**Problem details**
Output only the stretch of the listing that starts at the line containing "keys and URLs." and ends at the line containing "as a reference.", reproduced exactly with both ends.

**Data section**
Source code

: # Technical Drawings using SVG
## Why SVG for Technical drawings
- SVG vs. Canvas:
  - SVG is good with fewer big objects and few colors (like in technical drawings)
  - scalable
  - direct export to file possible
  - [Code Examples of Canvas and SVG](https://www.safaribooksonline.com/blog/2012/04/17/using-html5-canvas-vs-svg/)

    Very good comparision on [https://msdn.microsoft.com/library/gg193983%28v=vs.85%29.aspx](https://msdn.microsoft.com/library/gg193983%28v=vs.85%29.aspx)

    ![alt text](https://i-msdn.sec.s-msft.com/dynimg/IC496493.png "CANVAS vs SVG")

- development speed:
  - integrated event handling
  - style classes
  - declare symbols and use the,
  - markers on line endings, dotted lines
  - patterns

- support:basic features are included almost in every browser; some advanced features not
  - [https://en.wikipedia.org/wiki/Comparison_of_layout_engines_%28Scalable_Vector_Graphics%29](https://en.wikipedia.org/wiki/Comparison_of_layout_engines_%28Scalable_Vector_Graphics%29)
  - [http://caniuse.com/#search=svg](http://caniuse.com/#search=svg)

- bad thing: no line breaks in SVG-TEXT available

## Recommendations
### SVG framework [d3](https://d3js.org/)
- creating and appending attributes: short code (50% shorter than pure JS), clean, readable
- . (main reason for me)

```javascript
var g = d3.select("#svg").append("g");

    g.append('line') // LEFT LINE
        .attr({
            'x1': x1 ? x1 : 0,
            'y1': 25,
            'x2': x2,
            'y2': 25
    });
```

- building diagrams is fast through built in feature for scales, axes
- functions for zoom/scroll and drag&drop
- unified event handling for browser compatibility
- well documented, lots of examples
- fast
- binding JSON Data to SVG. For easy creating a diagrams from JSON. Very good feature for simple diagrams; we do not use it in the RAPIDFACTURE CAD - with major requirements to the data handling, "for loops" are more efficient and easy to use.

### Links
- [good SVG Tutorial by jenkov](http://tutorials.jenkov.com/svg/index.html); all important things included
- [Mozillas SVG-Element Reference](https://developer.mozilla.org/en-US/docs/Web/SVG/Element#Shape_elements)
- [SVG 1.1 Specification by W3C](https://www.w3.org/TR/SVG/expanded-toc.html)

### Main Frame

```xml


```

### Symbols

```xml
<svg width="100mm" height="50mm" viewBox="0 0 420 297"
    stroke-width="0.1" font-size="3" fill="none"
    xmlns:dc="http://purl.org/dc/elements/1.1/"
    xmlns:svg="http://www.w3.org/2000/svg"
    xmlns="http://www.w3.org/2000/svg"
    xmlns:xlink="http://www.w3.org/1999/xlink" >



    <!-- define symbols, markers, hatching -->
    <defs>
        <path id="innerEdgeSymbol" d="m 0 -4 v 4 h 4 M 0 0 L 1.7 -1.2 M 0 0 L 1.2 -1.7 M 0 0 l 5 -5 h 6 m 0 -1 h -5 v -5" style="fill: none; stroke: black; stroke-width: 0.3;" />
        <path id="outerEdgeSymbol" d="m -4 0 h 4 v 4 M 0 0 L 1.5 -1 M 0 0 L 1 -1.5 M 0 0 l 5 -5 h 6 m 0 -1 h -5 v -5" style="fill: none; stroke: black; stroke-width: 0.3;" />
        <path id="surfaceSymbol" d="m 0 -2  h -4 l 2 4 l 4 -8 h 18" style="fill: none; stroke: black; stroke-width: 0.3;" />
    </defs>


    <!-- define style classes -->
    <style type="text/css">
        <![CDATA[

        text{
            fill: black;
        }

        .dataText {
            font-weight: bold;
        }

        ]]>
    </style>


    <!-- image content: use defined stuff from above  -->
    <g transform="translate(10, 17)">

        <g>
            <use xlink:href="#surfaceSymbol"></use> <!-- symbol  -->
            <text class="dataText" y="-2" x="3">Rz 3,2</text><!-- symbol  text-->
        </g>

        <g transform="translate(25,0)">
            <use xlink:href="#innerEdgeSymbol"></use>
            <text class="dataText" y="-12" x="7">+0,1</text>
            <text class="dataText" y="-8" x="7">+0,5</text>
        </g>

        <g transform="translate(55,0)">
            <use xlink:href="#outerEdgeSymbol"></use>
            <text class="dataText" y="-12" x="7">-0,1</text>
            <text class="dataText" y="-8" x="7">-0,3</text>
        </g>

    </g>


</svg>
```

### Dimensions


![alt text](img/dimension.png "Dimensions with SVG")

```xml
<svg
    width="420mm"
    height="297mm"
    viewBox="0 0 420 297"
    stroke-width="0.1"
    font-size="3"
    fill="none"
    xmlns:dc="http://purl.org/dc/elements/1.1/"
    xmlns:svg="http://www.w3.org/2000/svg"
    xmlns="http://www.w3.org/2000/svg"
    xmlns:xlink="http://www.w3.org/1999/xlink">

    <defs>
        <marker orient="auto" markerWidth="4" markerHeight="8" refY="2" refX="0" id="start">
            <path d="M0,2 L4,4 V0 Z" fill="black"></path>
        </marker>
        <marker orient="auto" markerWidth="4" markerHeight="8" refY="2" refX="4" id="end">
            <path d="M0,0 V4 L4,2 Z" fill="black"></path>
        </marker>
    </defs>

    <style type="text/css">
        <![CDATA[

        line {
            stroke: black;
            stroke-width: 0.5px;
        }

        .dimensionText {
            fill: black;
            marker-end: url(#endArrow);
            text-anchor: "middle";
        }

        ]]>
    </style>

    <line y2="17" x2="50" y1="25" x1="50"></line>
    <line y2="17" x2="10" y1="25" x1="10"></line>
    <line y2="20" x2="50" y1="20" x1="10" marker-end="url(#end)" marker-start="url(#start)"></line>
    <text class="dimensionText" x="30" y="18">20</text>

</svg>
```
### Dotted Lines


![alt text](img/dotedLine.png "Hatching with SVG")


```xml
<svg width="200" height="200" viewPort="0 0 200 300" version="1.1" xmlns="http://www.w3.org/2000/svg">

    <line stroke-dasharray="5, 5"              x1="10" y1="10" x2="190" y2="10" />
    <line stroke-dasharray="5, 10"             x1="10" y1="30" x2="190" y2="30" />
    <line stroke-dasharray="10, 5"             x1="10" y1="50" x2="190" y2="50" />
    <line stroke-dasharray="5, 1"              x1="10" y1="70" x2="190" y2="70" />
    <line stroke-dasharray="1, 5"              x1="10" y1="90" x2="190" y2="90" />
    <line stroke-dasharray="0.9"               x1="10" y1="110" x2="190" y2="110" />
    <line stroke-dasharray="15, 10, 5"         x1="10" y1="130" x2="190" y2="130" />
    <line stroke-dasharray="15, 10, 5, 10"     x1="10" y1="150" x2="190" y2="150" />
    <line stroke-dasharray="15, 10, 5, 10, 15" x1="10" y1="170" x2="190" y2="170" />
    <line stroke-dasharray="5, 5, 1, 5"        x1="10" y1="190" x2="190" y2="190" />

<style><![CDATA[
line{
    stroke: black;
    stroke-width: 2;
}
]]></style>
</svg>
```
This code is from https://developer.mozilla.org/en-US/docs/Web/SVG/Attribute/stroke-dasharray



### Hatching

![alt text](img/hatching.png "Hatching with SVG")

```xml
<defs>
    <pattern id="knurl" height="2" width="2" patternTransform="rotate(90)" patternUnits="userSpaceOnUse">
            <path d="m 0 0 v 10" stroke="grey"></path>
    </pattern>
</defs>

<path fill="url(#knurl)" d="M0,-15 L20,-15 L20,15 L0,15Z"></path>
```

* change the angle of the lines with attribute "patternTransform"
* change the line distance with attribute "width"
==
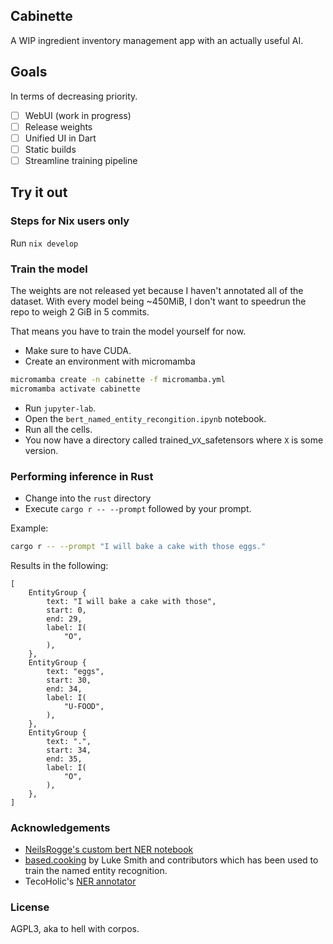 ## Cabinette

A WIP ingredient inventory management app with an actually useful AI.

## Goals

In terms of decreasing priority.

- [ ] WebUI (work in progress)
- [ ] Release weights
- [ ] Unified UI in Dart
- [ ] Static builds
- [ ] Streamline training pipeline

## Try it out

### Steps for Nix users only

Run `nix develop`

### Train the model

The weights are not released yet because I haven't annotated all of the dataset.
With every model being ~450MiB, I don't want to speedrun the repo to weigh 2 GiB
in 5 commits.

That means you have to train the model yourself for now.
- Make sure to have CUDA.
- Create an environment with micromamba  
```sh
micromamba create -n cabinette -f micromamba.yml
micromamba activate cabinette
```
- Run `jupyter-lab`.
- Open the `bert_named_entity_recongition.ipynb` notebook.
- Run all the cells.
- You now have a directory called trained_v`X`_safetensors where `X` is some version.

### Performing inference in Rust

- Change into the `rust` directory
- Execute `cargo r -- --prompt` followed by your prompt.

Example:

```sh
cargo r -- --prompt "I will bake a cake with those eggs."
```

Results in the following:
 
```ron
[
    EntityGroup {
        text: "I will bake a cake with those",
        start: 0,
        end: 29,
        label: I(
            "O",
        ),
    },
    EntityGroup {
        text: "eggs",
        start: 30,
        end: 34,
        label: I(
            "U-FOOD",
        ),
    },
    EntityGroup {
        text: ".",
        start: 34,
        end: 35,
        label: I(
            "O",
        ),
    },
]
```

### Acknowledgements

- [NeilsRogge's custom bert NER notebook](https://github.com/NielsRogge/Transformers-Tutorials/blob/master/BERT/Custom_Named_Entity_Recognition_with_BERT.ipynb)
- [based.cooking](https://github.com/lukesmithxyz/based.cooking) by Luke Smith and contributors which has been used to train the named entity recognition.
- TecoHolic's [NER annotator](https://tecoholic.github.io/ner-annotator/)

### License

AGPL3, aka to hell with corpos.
---
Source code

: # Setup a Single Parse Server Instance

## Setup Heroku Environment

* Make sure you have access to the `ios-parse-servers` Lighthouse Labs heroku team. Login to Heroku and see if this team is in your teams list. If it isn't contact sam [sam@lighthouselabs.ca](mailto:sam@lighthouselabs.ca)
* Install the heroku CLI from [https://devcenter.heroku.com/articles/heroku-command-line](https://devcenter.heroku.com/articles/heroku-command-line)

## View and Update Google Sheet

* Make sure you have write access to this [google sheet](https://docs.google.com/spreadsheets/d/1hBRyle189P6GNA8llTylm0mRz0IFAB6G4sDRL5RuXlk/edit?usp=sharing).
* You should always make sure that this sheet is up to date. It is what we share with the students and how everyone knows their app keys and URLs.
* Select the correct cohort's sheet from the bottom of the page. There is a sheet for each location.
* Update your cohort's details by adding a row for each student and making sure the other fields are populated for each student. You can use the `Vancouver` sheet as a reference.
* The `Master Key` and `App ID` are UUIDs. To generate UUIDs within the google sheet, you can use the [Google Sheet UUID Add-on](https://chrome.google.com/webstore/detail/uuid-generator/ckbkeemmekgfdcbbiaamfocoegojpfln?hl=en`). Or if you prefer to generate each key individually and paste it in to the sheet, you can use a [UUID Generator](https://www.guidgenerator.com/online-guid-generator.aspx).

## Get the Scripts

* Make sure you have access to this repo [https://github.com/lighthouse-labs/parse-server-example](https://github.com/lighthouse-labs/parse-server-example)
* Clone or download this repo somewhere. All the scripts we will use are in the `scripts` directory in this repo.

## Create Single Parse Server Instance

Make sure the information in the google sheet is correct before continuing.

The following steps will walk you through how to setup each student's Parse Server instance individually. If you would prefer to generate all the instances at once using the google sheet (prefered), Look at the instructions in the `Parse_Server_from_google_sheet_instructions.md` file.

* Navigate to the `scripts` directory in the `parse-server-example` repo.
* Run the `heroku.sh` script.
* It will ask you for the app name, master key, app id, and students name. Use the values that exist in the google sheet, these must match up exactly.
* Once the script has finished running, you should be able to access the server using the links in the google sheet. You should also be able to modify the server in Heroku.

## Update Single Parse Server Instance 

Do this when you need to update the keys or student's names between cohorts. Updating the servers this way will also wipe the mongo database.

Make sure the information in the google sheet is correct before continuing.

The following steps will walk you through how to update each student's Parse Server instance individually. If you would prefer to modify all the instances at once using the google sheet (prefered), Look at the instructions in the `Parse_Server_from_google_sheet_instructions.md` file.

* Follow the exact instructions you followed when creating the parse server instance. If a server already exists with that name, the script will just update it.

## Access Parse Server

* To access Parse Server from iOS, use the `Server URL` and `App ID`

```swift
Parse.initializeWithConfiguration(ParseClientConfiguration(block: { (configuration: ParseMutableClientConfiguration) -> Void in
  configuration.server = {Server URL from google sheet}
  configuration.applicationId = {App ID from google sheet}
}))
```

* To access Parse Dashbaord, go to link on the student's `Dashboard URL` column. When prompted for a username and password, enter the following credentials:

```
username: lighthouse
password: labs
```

**Your response**
* You should always make sure that this sheet is up to date. It is what we share with the students and how everyone knows their app keys and URLs.
* Select the correct cohort's sheet from the bottom of the page. There is a sheet for each location.
* Update your cohort's details by adding a row for each student and making sure the other fields are populated for each student. You can use the `Vancouver` sheet as a reference.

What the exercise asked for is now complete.